Le problème du « littering »

Chaque année, 89 kg de déchets sauvages sont collectés, en moyenne par km, le long des routes nationales, et 309 kg le long des autoroutes. Le coût annuel du « littering » (le fait de jeter des déchets dans les espaces publics) est estimé à 996 000 € au Luxembourg, rien que pour l’action des Ponts et Chaussées.

Les déchets sauvages n’entrent pas dans un circuit de recyclage, ce qui constitue une perte en ressources et en énergie. Les déchets ramassés, constitués pour 49,1 % de matières plastiques, pour 18,6 % de métal et pour 5,2 % de verre, ont tous leur place dans les systèmes de collecte existants.

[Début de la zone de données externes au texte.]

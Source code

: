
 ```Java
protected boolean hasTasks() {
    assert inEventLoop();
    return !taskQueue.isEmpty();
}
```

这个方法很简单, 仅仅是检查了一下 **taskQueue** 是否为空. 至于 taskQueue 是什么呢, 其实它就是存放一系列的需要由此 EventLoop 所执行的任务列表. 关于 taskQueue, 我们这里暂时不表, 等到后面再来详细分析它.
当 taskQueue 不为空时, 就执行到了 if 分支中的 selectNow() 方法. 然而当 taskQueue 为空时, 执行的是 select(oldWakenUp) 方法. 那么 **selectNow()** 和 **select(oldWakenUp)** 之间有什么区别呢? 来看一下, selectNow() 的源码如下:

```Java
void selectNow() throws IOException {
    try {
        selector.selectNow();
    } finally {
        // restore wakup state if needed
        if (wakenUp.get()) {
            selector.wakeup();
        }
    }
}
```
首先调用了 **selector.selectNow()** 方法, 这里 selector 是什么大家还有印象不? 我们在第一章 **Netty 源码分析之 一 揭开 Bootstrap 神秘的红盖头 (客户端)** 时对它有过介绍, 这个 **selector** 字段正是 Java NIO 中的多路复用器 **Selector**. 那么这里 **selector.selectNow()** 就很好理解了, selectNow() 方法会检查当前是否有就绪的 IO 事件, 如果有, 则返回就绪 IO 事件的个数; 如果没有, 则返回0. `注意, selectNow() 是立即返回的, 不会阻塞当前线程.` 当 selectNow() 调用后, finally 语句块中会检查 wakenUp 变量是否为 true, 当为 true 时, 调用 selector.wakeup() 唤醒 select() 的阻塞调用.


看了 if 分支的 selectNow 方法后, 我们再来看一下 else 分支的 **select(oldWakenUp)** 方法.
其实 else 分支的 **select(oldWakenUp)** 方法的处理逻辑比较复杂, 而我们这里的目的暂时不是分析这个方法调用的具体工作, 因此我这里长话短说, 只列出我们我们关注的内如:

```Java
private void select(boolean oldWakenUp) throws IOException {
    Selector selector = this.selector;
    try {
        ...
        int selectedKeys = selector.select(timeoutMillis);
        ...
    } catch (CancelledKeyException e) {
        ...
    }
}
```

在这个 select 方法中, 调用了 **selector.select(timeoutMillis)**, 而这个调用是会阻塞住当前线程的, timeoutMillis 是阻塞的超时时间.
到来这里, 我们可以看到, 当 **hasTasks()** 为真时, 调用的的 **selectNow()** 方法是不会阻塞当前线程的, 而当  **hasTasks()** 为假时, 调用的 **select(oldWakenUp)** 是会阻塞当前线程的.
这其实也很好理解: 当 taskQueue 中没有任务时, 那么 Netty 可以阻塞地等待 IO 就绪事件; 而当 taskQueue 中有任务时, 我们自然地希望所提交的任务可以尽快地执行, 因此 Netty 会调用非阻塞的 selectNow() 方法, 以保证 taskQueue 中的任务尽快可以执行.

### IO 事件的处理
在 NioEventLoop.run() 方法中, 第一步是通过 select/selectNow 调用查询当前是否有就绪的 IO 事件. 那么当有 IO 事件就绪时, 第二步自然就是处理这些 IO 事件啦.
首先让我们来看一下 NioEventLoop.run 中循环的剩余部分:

Le manque de poubelle est souvent la raison invoquée comme cause du littering. Pourtant les études démontrent que plus de 50% des actes de littering se situent à moins de 5 mètres d’une poubelle non-pleine et 10% des actes de littering se situent à moins d’un mètre d’une poubelle. L’installation de plus de poubelles et le nettoyage plus fréquent ne peuvent donc pas permettre à eux seuls de résoudre le problème des déchets sauvages.

Il n’existe pas de profil type de la personne qui jette ses déchets dans la nature. Il a déjà été observé fréquemment qu’une personne qui jette soigneusement une sorte de déchets dans la poubelle peut jeter d’autres objets dans la nature.

Le littering s’exprime de plusieurs façons :

  • Jeter les déchets en milieu public de façon furtive ou en pleine vue
  • Déposer les déchets sur une surface avant de s’écarter progressivement du lieu
  • Coincer les déchets dans des petits espaces comme des fentes

Les études montrent aussi que dans de nombreux cas les personnes ne sont pas conscientes de leurs actes ou comportements. 38% de la population ne considère pas par exemple, les déchets organiques comme des déchets sauvages. Près de 50% n’estime pas les déchets posés près d’une poubelle pleine comme du littering même si ces déchets risquent de se répandre dans l’environnement.

Les efforts ne peuvent donc pas se restreindre à des interventions physiques au niveau des lieux, mais un engagement avec le public est nécessaire afin de réduire les attitudes et comportements menant à commettre des actes de littering.